PhD, Researcher

Real time 3D hand pose estimation using MediaPipe

Most machine learning research on human body keypoints estimation deal with 2D coordinate estimations. This is because the mathematics require at least two cameras viewing the same point to triangulate a 3D coorindate. Additionally, the cameras must be calibrated and their relative orientations and positions known. This requirement is rather stringent. On the other hand, if we can detect 2D coordinates of a points from two camera views, we can simply triangulate the 3D coorindate using camera calibration parameters. In this post, I show how to do this using mediapipe’s hand keypoints detector. The code for this demo is uploaded to my repository: click here. I assume that you already have two calibrated cameras looking at the same scene and that the projection matrices are already known.

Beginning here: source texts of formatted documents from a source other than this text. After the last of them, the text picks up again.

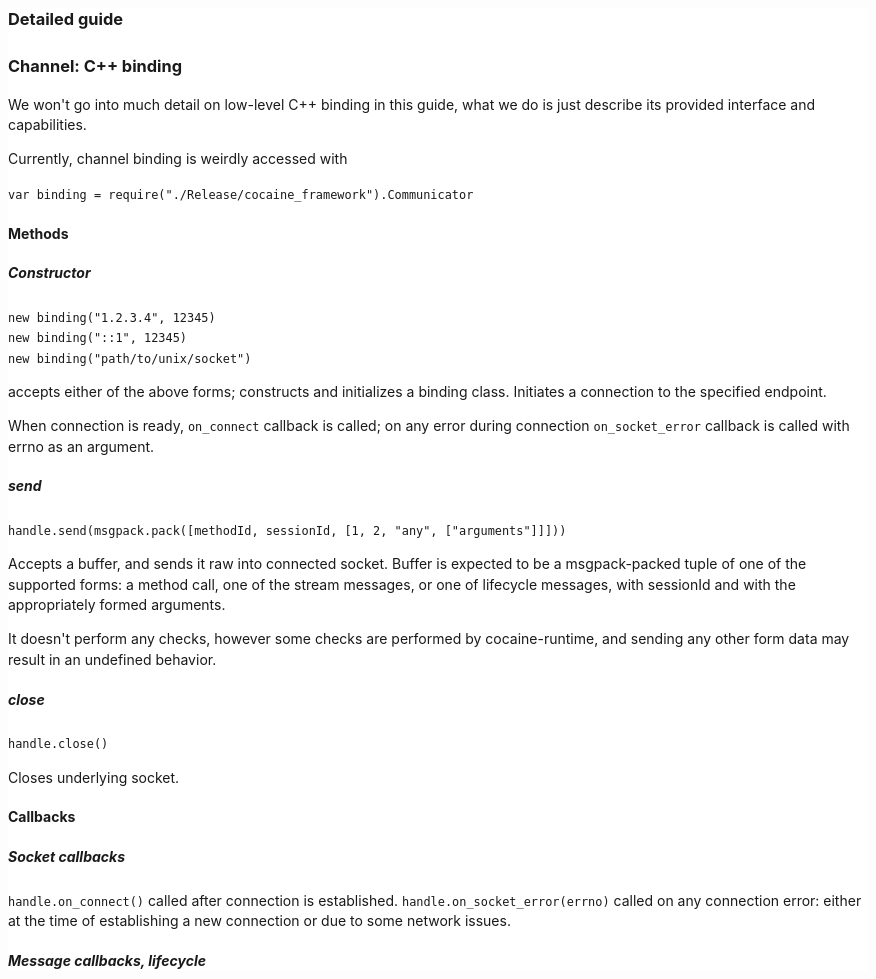 ### Detailed guide

### Channel: C++ binding

We won't go into much detail on low-level C++ binding in this guide,
what we do is just describe its provided interface and capabilities.

Currently, channel binding is weirdly accessed with
```
var binding = require("./Release/cocaine_framework").Communicator
```

#### Methods

##### Constructor
```
new binding("1.2.3.4", 12345)
new binding("::1", 12345)
new binding("path/to/unix/socket")
```
accepts either of the above forms; constructs and initializes a
binding class. Initiates a connection to the specified endpoint.

When connection is ready, `on_connect` callback is called; on any
error during connection `on_socket_error` callback is called with
errno as an argument.

##### send
```
handle.send(msgpack.pack([methodId, sessionId, [1, 2, "any", ["arguments"]]]))
```
Accepts a buffer, and sends it raw into connected socket. Buffer is
expected to be a msgpack-packed tuple of one of the supported forms: a
method call, one of the stream messages, or one of lifecycle messages,
with sessionId and with the appropriately formed arguments.

It doesn't perform any checks, however some checks are performed by
cocaine-runtime, and sending any other form data may result in
an undefined behavior.

##### close
```
handle.close()
```
Closes underlying socket.

#### Callbacks

##### Socket callbacks
`handle.on_connect()` called after connection is established.
`handle.on_socket_error(errno)` called on any connection error: either
at the time of establishing a new connection or due to some network
issues.

##### Message callbacks, lifecycle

Figure 1. Multi-view inputs.

Figure 2. 3D triangulated keypoints.

Mediapipe is Google’s latest machine learning applications toolbox that allows various detections and keypoints estimations. Check their official repository here: link. We will be using the Mediapipe hand keypoints estimator (paper). The hands module uses keypoints esitmations from the previous frame to crop out image section for the next frame. This means that we have to create two hand keypoints esitmators, one for each of our cameras.

import mediapipe as mp

mp_drawing = mp.solutions.drawing_utils
mp_hands = mp.solutions.hands

hands0 = mp_hands.Hands(min_detection_confidence=0.5, max_num_hands =1, min_tracking_confidence=0.5)
hands1 = mp_hands.Hands(min_detection_confidence=0.5, max_num_hands =1, min_tracking_confidence=0.5)

Keypoints detection is simple. We simply call the estimator with the input frame.

results0 = hands0.process(frame0)
results1 = hands1.process(frame1)

The output of mediapipe follows the same numbering the Openpose uses:

Figure 3. Keypoint numbering scheme. Source: https://cmu-perceptual-computing-lab.github.io/openpose/web/html/doc/md_doc_02_output.html

Once the keypoints are obtained from the estimator, we apply direct linear transform (DLT) through singular value decomposition (SVD). If you want to know how this works, check my blogs post here: link.

def DLT(P1, P2, point1, point2):

    A = [point1[1]*P1[2,:] - P1[1,:],
         P1[0,:] - point1[0]*P1[2,:],
         point2[1]*P2[2,:] - P2[1,:],
         P2[0,:] - point2[0]*P2[2,:]
        ]
    A = np.array(A).reshape((4,4))
    #print('A: ')
    #print(A)

    B = A.transpose() @ A
    from scipy import linalg
    U, s, Vh = linalg.svd(B, full_matrices = False)

    #print('Triangulated point: ')
    #print(Vh[3,0:3]/Vh[3,3])
    return Vh[3,0:3]/Vh[3,3]

for uv1, uv2 in zip(frame0_keypoints, frame1_keypoints):
    #uv1 is the pixel coordinate of a keypoint in camera1
    #uv2 is the pixel coordinate of a keypoint in camera2
    #P1 is the projection matrix of camera1
    #p2 is the projection matrix of camera2
    p3d = DLT(P1, P2, uv1, uv2)

That’s it. We obtain the 3D coordinate of keypoint in p3d. The hand estimator runs on the CPU in real time which allows us to obtain the 3D coordinates of the hand in real time. In my repository code, there are additional checks to make sure the keypoints are found by the estimator. But the main section is what we see above.